Saturday of the First Week of Advent
IS 30:19-21, 23-26
PS 147:1-2, 3-4, 5-6
MT 9:35 --10:1, 5A, 6-8
Sometimes I picture myself in the disciples’ shoes as Jesus sends them out to do Kingdom work.
I hear a grand, booming voice and usually visualize Morgan Freeman looking me deep into the
soul with his wise old eyes, boldly and articulately telling me to:
“GO! to the lost sheep of the house of Israel.
As you go, make this proclamation: ‘The Kingdom of heaven is at hand!’
Cure the sick! Raise the dead!
Cleanse lepers! Drive out demons!
Without cost you have received; without cost you are to give.” (Emphases added for
effect.)
When I leave that daydream, I spring out of my chair shouting, “Yes, God! Send me! I want to
cure the sick and raise the dead!”
Then, my roommates look at me strangely and I calmly sit back down.

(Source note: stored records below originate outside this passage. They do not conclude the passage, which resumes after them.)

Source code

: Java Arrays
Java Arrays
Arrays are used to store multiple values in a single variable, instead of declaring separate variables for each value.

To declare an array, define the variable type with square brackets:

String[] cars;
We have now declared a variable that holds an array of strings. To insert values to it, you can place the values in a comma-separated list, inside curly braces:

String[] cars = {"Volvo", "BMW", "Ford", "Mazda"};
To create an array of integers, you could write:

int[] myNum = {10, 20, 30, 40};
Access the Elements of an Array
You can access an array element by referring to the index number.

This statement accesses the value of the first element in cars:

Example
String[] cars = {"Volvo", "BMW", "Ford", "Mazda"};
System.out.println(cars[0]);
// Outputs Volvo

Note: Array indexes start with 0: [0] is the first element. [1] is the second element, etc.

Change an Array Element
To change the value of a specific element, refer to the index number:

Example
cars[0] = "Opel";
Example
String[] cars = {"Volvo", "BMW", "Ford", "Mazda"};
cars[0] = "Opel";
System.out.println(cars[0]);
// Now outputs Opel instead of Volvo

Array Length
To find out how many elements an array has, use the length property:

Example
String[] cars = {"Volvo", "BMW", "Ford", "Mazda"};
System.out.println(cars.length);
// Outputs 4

The Lord’s voice sends us out and “sounds in our ears” in peculiar ways. I’m reading a book
called The Sacred Journey by Frederick Buechner that explains God’s language, “the alphabet of
grace,” in this way:
“Like the Hebrew alphabet, the alphabet of grace has no vowels, and in that sense his
words to us are always veiled, subtle, cryptic, so that it is left to us to delve their
meaning, to fill in the vowels, for ourselves…the meaning of the incarnate word is the
meaning it has for the one it is spoken to, the meaning that becomes clear and effective in
our lives only when we ferret it out for ourselves.”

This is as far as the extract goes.